3. The Squeeze On Sunscreens
The U.S. Food and Drug Administration has proposed rules to ensure the safety and effectiveness of sunscreens available to American consumers. In its proposed rules, the agency validated the physical ultraviolet blockers zinc oxide and titanium dioxide as safe and effective, but determined there isn’t sufficient information to conclude 12 additional sunscreen ingredients are safe and effective. Sun-care manufacturers and brands worry the rules will bring about onerous testing mandates and elevated costs. As Vincent DeLeo, a consultant for Estée Lauder, points out in a Frontline Medical Communications article, “It is likely that the new required testing will be costly, with estimates exceeding tens or even hundreds of millions of dollars.” He continues, “It has been suggested by some in industry that the new testing required may take at least five years.”
ICMAD isn’t coming down for or against the proposed rules. However, Mehra conjectures the sunscreen segment could be squeezed by the rules the FDA has put forward. “If the trials or studies that brands do are millions of dollars each, then, as you can imagine, a small brand is not going to be able to innovate in the sunscreen area very quickly. Also, the way the FDA has established the standards of validation they will require, it’s not clear that the chemical suppliers will be able to innovative and what that does is it pushes the advantage to brands that have very deep pockets,” surmises Mehra. “Our goal in this is not to take a point of view that says this must never happen. Our goal is to make legislators aware of the implications of their actions.”
4. The Trade War
President Donald Trump has imposed tariffs of up to 25% on $200 billion worth of Chinese goods that enter the United States, and he’s threatening to slap higher tariffs on the remaining $300 billion worth of goods imported into the U.S. from the world’s largest country.
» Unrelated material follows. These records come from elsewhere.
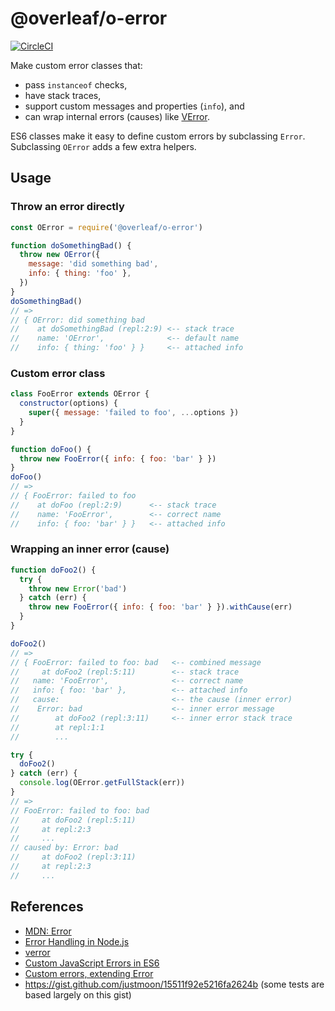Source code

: # @overleaf/o-error

[![CircleCI](https://circleci.com/gh/overleaf/o-error.svg?style=svg)](https://circleci.com/gh/overleaf/o-error)

Make custom error classes that:

- pass `instanceof` checks,
- have stack traces,
- support custom messages and properties (`info`), and
- can wrap internal errors (causes) like [VError](https://github.com/joyent/node-verror).

ES6 classes make it easy to define custom errors by subclassing `Error`. Subclassing `OError` adds a few extra helpers.

## Usage

### Throw an error directly

```js
const OError = require('@overleaf/o-error')

function doSomethingBad() {
  throw new OError({
    message: 'did something bad',
    info: { thing: 'foo' },
  })
}
doSomethingBad()
// =>
// { OError: did something bad
//    at doSomethingBad (repl:2:9) <-- stack trace
//    name: 'OError',              <-- default name
//    info: { thing: 'foo' } }     <-- attached info
```

### Custom error class

```js
class FooError extends OError {
  constructor(options) {
    super({ message: 'failed to foo', ...options })
  }
}

function doFoo() {
  throw new FooError({ info: { foo: 'bar' } })
}
doFoo()
// =>
// { FooError: failed to foo
//    at doFoo (repl:2:9)      <-- stack trace
//    name: 'FooError',        <-- correct name
//    info: { foo: 'bar' } }   <-- attached info
```

### Wrapping an inner error (cause)

```js
function doFoo2() {
  try {
    throw new Error('bad')
  } catch (err) {
    throw new FooError({ info: { foo: 'bar' } }).withCause(err)
  }
}

doFoo2()
// =>
// { FooError: failed to foo: bad   <-- combined message
//     at doFoo2 (repl:5:11)        <-- stack trace
//   name: 'FooError',              <-- correct name
//   info: { foo: 'bar' },          <-- attached info
//   cause:                         <-- the cause (inner error)
//    Error: bad                    <-- inner error message
//        at doFoo2 (repl:3:11)     <-- inner error stack trace
//        at repl:1:1
//        ...

try {
  doFoo2()
} catch (err) {
  console.log(OError.getFullStack(err))
}
// =>
// FooError: failed to foo: bad
//     at doFoo2 (repl:5:11)
//     at repl:2:3
//     ...
// caused by: Error: bad
//     at doFoo2 (repl:3:11)
//     at repl:2:3
//     ...
```

## References

- [MDN: Error](https://developer.mozilla.org/en-US/docs/Web/JavaScript/Reference/Global_Objects/Error)
- [Error Handling in Node.js](https://www.joyent.com/node-js/production/design/errors)
- [verror](https://github.com/joyent/node-verror)
- [Custom JavaScript Errors in ES6](https://medium.com/@xjamundx/custom-javascript-errors-in-es6-aa891b173f87)
- [Custom errors, extending Error](https://javascript.info/custom-errors)
- https://gist.github.com/justmoon/15511f92e5216fa2624b (some tests are based largely on this gist)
Under the current tariff regime, Mehra outlines pumps, caps and bottles for cosmetics packaging sent from China to the U.S. are subject to the 25% duty. He says, “Clearly, adding a 25% duty to all of that makes everything made in the U.S. that much more expensive.”
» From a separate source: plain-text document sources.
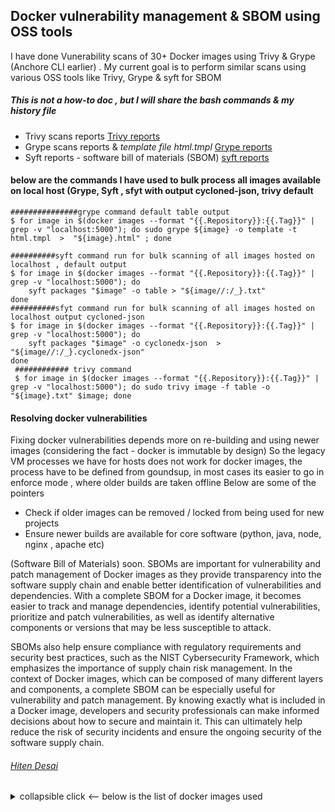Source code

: ## Docker vulnerability management  & SBOM using OSS tools 

I have done Vunerability scans of 30+ Docker images using Trivy & Grype (Anchore CLI earlier) . My current goal is to perform similar scans using various OSS tools like Trivy, Grype & syft for SBOM

##### _This is not a how-to doc , but I will share the bash commands & my history file_

* Trivy scans reports [Trivy reports](https://github.com/cyberhiten/Docker-vuln-mgmt/tree/main/docker-vuln-mgmt-poc/trivy-reports)
* Grype scans reports & _template file html.tmpl_ [Grype reports](https://github.com/cyberhiten/Docker-vuln-mgmt/tree/main/docker-vuln-mgmt-poc/grype-reports)
* Syft reports - software bill of materials (SBOM) [syft reports](https://github.com/cyberhiten/Docker-vuln-mgmt/tree/main/docker-vuln-mgmt-poc/syft-reports)

#### below are the commands I have used to bulk process all images available on local host (Grype, Syft , sfyt with output cycloned-json, trivy default
```
###############grype command default table output
$ for image in $(docker images --format "{{.Repository}}:{{.Tag}}" | grep -v "localhost:5000"); do sudo grype ${image} -o template -t html.tmpl  >  "${image}.html" ; done

##########syft command run for bulk scanning of all images hosted on localhost , default output 
$ for image in $(docker images --format "{{.Repository}}:{{.Tag}}" | grep -v "localhost:5000"); do
    syft packages "$image" -o table > "${image//:/_}.txt"
done
##########sfyt command run for bulk scanning of all images hosted on localhost output cycloned-json 
$ for image in $(docker images --format "{{.Repository}}:{{.Tag}}" | grep -v "localhost:5000"); do
    syft packages "$image" -o cyclonedx-json  > "${image//:/_}.cyclonedx-json"
done
 ############ trivy command 
 $ for image in $(docker images --format "{{.Repository}}:{{.Tag}}" | grep -v "localhost:5000"); do sudo trivy image -f table -o "${image}.txt" $image; done 
```

#### Resolving docker vulnerabilities 
Fixing docker vulnerabilities depends more on re-building and using newer images (considering the fact - docker is immutable by design)
So the legacy VM processes we have for hosts does not work for docker images, the process have to be defined from goundsup, in most cases its easier to go in enforce mode , where older builds are taken offline 
Below are some of the pointers 

* Check if older images can be removed / locked from being used for new projects 
* Ensure newer builds are available for core software (python, java, node, nginx , apache etc)

(Software Bill of Materials) soon. SBOMs are important for vulnerability and patch management of Docker images as they provide transparency into the software supply chain and enable better identification of vulnerabilities and dependencies. With a complete SBOM for a Docker image, it becomes easier to track and manage dependencies, identify potential vulnerabilities, prioritize and patch vulnerabilities, as well as identify alternative components or versions that may be less susceptible to attack. 

SBOMs also help ensure compliance with regulatory requirements and security best practices, such as the NIST Cybersecurity Framework, which emphasizes the importance of supply chain risk management. In the context of Docker images, which can be composed of many different layers and components, a complete SBOM can be especially useful for vulnerability and patch management. By knowing exactly what is included in a Docker image, developers and security professionals can make informed decisions about how to secure and maintain it. This can ultimately help reduce the risk of security incidents and ensure the ongoing security of the software supply chain.




###### [Hiten Desai](https://in.linkedin.com/in/hitendesai) 

<details>
  <summary> collapsible click <-- below is the list of docker images used </summary>

```no-highlight
-------------------------------------------------------------------------------------------



REPOSITORY                    TAG                  IMAGE ID       CREATED         SIZE
httpd                         latest               dc1a95e13784   5 days ago      145MB
registry                      2                    8db46f9d7550   13 days ago     24.2MB
alpine                        latest               9ed4aefc74f6   13 days ago     7.05MB
localhost:5000/alpine         latest               9ed4aefc74f6   13 days ago     7.05MB
nginx                         latest               080ed0ed8312   2 weeks ago     142MB
postgres                      latest               80c558ffdc31   2 weeks ago     379MB
portainer/portainer-ce        latest               a87d51c7a324   6 weeks ago     272MB
localhost:5000/my-portainer   latest               a87d51c7a324   6 weeks ago     272MB
ubuntu                        kinetic-20221130     d6547859cd2f   4 months ago    70.2MB
localhost:5000/ubuntu         kinetic-20221130     d6547859cd2f   4 months ago    70.2MB
redis                         6.2.7                4b1123a829a1   4 months ago    113MB
localhost:5000/redis          6.2.7                4b1123a829a1   4 months ago    113MB
redis                         7.0.3-bullseye       3534610348b5   9 months ago    117MB
localhost:5000/redis          7.0.3-bullseye       3534610348b5   9 months ago    117MB
httpd                         2-alpine3.15         5c2ee73209da   12 months ago   54.9MB
httpd                         2.4-alpine3.15       5c2ee73209da   12 months ago   54.9MB
httpd                         2.4.53-alpine3.15    5c2ee73209da   12 months ago   54.9MB
httpd                         alpine3.15           5c2ee73209da   12 months ago   54.9MB
localhost:5000/httpd          2-alpine3.15         5c2ee73209da   12 months ago   54.9MB
localhost:5000/httpd          2.4-alpine3.15       5c2ee73209da   12 months ago   54.9MB
localhost:5000/httpd          2.4.53-alpine3.15    5c2ee73209da   12 months ago   54.9MB
localhost:5000/httpd          alpine3.15           5c2ee73209da   12 months ago   54.9MB
alpine                        3.13.7               6b7b3256dabe   17 months ago   5.62MB
localhost:5000/alpine         3.13.7               6b7b3256dabe   17 months ago   5.62MB
hello-world                   latest               feb5d9fea6a5   18 months ago   13.3kB
localhost:5000/ubuntu         16.04                b6f507652425   19 months ago   135MB
ubuntu                        16.04                b6f507652425   19 months ago   135MB
ubuntu                        14.04                13b66b487594   2 years ago     197MB
localhost:5000/ubuntu         14.04                13b66b487594   2 years ago     197MB
localhost:5000/ubuntu         bionic-20200311      4e5021d210f6   3 years ago     64.2MB
ubuntu                        bionic-20200311      4e5021d210f6   3 years ago     64.2MB
localhost:5000/alpine         3.10.2               961769676411   3 years ago     5.58MB
alpine                        3.10.2               961769676411   3 years ago     5.58MB
alpine                        3.10.0               4d90542f0623   3 years ago     5.58MB
localhost:5000/alpine         3.10.0               4d90542f0623   3 years ago     5.58MB
amazonlinux                   2.0.20190508         b94321659aca   3 years ago     162MB
localhost:5000/amazonlinux    2.0.20190508         b94321659aca   3 years ago     162MB
centos                        7.6.1810             f1cb7c7d58b7   4 years ago     202MB
centos                        centos7.6.1810       f1cb7c7d58b7   4 years ago     202MB
localhost:5000/centos         7.6.1810             f1cb7c7d58b7   4 years ago     202MB
localhost:5000/centos         centos7.6.1810       f1cb7c7d58b7   4 years ago     202MB
alpine                        3.3                  a6fc1dbfa81a   4 years ago     4.82MB
localhost:5000/alpine         3.3                  a6fc1dbfa81a   4 years ago     4.82MB
python                        3.7.0a3-alpine3.7    dea09749dc41   5 years ago     85.2MB
localhost:5000/python         3.7.0a3-alpine3.7    dea09749dc41   5 years ago     85.2MB
localhost:5000/amazonlinux    2017.03.1.20170812   28b6d09fbbe4   5 years ago     162MB
amazonlinux                   2017.03.1.20170812   28b6d09fbbe4   5 years ago     162MB
debian                        wheezy-20170606      ce2079b0835c   5 years ago     85.1MB
localhost:5000/debian         wheezy-20170606      ce2079b0835c   5 years ago     85.1MB
node                          6.9.2-slim           7805939fcde4   6 years ago     211MB
localhost:5000/node           6.9.2-slim           7805939fcde4   6 years ago     211MB
nginx                         1.8.1-alpine         c0dddb65129b   7 years ago     15.5MB
localhost:5000/nginx          1.8.1-alpine         c0dddb65129b   7 years ago     15.5MB
debian                        6.0                  a873733ef581   7 years ago     76.5MB
localhost:5000/debian         6.0                  a873733ef581   7 years ago     76.5MB
alpine                        2.6                  e738dfbe7a10   7 years ago     4.5MB
localhost:5000/alpine         2.6                  e738dfbe7a10   7 years ago     4.5MB
localhost:5000/redis          3.0.6-alpine         56ddc4d21480   7 years ago     15.9MB
redis                         3.0.6-alpine         56ddc4d21480   7 years ago     15.9MB
nginx                         1.9.5                5e31a05b5e9a   7 years ago     133MB
localhost:5000/nginx          1.9.5                5e31a05b5e9a   7 years ago     133MB
debian                        8.0                  d82f599287cd   7 years ago     125MB
localhost:5000/debian         8.0                  d82f599287cd   7 years ago     125MB
node                          0.12.1-slim          fc2863e27a0a   8 years ago     160MB
localhost:5000/node           0.12.1-slim          fc2863e27a0a   8 years ago     160MB
ubuntu                        10.04                e21dbcc7c9de   8 years ago     183MB
localhost:5000/ubuntu         10.04                e21dbcc7c9de   8 years ago     183MB
----------------------------------------------------------------------------------------------
```

</details>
So far, Mehra shares most beauty manufacturers and brands have absorbed the costs of the tariffs and haven’t passed them on to consumers, but they can’t contain the cost burden forever. “If this continues much longer term, the ability to absorb the cost becomes much more difficult. While the industry has good margins on a whole, they’re not great margins,” he says, approximating, “This on average will take five to six margin points for cosmetic brands.”
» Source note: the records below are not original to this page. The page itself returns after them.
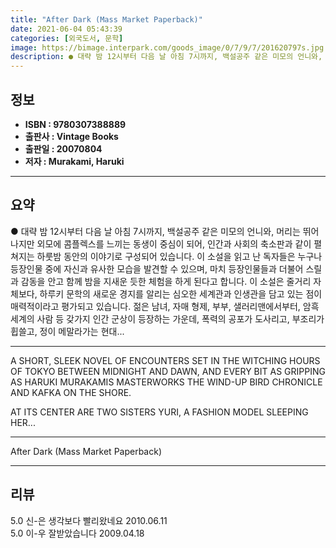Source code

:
 ```yaml
---
title: "After Dark (Mass Market Paperback)"
date: 2021-06-04 05:43:39
categories: [외국도서, 문학]
image: https://bimage.interpark.com/goods_image/0/7/9/7/201620797s.jpg
description: ● 대략 밤 12시부터 다음 날 아침 7시까지, 백설공주 같은 미모의 언니와, 머리는 뛰어나지만 외모에 콤플렉스를 느끼는 동생이 중심이 되어, 인간과 사회의 축소판과 같이 펼쳐지는 하룻밤 동안의 이야기로 구성되어 있습니다. 이 소설을 읽고 난 독자들은 누구나 등장인물 중에 자신과 유사
---
```


## **정보**

- **ISBN : 9780307388889**
- **출판사 : Vintage Books**
- **출판일 : 20070804**
- **저자 : Murakami, Haruki**

------



## **요약**

●  대략 밤 12시부터 다음 날 아침 7시까지, 백설공주 같은 미모의 언니와, 머리는 뛰어나지만 외모에 콤플렉스를 느끼는 동생이 중심이 되어, 인간과 사회의 축소판과 같이 펼쳐지는 하룻밤 동안의 이야기로 구성되어 있습니다. 이 소설을 읽고 난 독자들은 누구나 등장인물 중에 자신과 유사한 모습을 발견할 수 있으며, 마치 등장인물들과 더불어 스릴과 감동을 안고 함께 밤을 지새운 듯한 체험을 하게 된다고 합니다. 이 소설은 줄거리 자체보다, 하루키 문학의 새로운 경지를 알리는 심오한 세계관과 인생관을 담고 있는 점이 매력적이라고 평가되고 있습니다. 젊은 남녀, 자매 형제, 부부, 샐러리맨에서부터, 암흑세계의 사람 등 갖가지 인간 군상이 등장하는 가운데, 폭력의 공포가 도사리고, 부조리가 휩쓸고, 정이 메말라가는 현대...

------

A SHORT, SLEEK NOVEL OF ENCOUNTERS SET IN THE WITCHING HOURS OF TOKYO BETWEEN MIDNIGHT AND DAWN, AND EVERY BIT AS GRIPPING AS HARUKI MURAKAMIS MASTERWORKS THE WIND-UP BIRD CHRONICLE AND KAFKA ON THE SHORE.

AT ITS CENTER ARE TWO SISTERS YURI, A FASHION MODEL SLEEPING HER... 

------


After Dark (Mass Market Paperback) 

------


## **리뷰** 

5.0 신-은 생각보다 빨리왔네요 2010.06.11 <br/>5.0 이-우 잘받았습니다  2009.04.18 <br/>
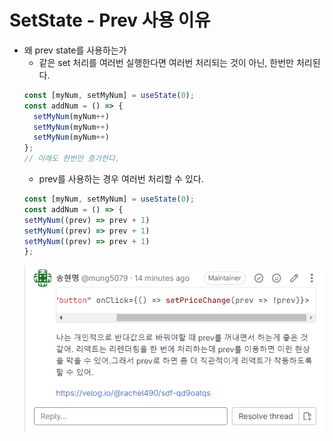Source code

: # SetState - Prev 사용 이유
- 왜 prev state를 사용하는가
  - 같은 set 처리를 여러번 실행한다면 여러번 처리되는 것이 아닌, 한번만 처리된다.
  ```js
  const [myNum, setMyNum] = useState(0);
  const addNum = () => {
    setMyNum(myNum++)
    setMyNum(myNum++)
    setMyNum(myNum++)
  };
  // 이래도 한번만 증가한다. 
  ```
  - prev를 사용하는 경우 여러번 처리할 수 있다.
  ```js
  const [myNum, setMyNum] = useState(0);
  const addNum = () => {
  setMyNum((prev) => prev + 1)
  setMyNum((prev) => prev + 1)
  setMyNum((prev) => prev + 1)
  };
  ```
  ![prev_state.PNG](image%2FHook.md%2Fprev_state.PNG)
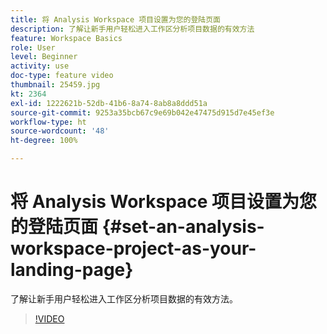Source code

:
 ```yaml
---
title: 将 Analysis Workspace 项目设置为您的登陆页面
description: 了解让新手用户轻松进入工作区分析项目数据的有效方法
feature: Workspace Basics
role: User
level: Beginner
activity: use
doc-type: feature video
thumbnail: 25459.jpg
kt: 2364
exl-id: 1222621b-52db-41b6-8a74-8ab8a8ddd51a
source-git-commit: 9253a35bcb67c9e69b042e47475d915d7e45ef3e
workflow-type: ht
source-wordcount: '48'
ht-degree: 100%

---
```


# 将 Analysis Workspace 项目设置为您的登陆页面 {#set-an-analysis-workspace-project-as-your-landing-page}

了解让新手用户轻松进入工作区分析项目数据的有效方法。

>[!VIDEO](https://video.tv.adobe.com/v/25459/?quality=12)
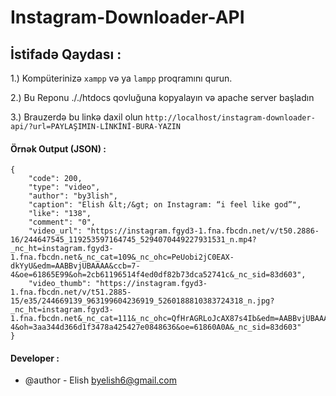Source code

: # Instagram-Downloader-API


## İstifadə Qaydası :


1.) Kompüterinizə `xampp` və ya `lampp` proqramını qurun.

2.) Bu Reponu ././htdocs qovluğuna kopyalayın və apache server başladın

3.) Brauzerdə bu linkə daxil olun `http://localhost/instagram-downloader-api/?url=PAYLAŞIMIN-LİNKİNİ-BURA-YAZIN`

#### Örnək Output (JSON) :
```
{
    "code": 200,
    "type": "video",
    "author": "by3lish",
    "caption": "Elish &lt;/&gt; on Instagram: “i feel like god”",
    "like": "138",
    "comment": "0",
    "video_url": "https://instagram.fgyd3-1.fna.fbcdn.net/v/t50.2886-16/244647545_119253597164745_5294070449227931531_n.mp4?_nc_ht=instagram.fgyd3-1.fna.fbcdn.net&_nc_cat=109&_nc_ohc=PeUobi2jC0EAX-dkYyU&edm=AABBvjUBAAAA&ccb=7-4&oe=61865E99&oh=2cb61196514f4ed0df82b73dca52741c&_nc_sid=83d603",
    "video_thumb": "https://instagram.fgyd3-1.fna.fbcdn.net/v/t51.2885-15/e35/244669139_963199604236919_5260188810383724318_n.jpg?_nc_ht=instagram.fgyd3-1.fna.fbcdn.net&_nc_cat=111&_nc_ohc=QfHrAGRLoJcAX87s4Ib&edm=AABBvjUBAAAA&ccb=7-4&oh=3aa344d366d1f3478a425427e0848636&oe=61860A0A&_nc_sid=83d603"
}
```

#### Developer :
 * @author - Elish <byelish6@gmail.com>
The tariffs have implications for the international aspirations of domestic beauty companies. Mehra says 25% to 30% of cosmetics produced in the U.S. are exported and, with the Asia-Pacific region constituting the biggest beauty market globally, it’s a prime target for American cosmetics exporters. Marenus indicates those exports could be hurt by prolonged tariffs. “The Chinese cosmetic industry has become very sophisticated in the past few years, and they’re making some great products. If their way to the U.S. is more difficult, they will focus on their home market, which is substantial and important to all the manufacturers around the world,” he says. “Because of the increased cost, we are making it easier for those home companies to become more established within China.”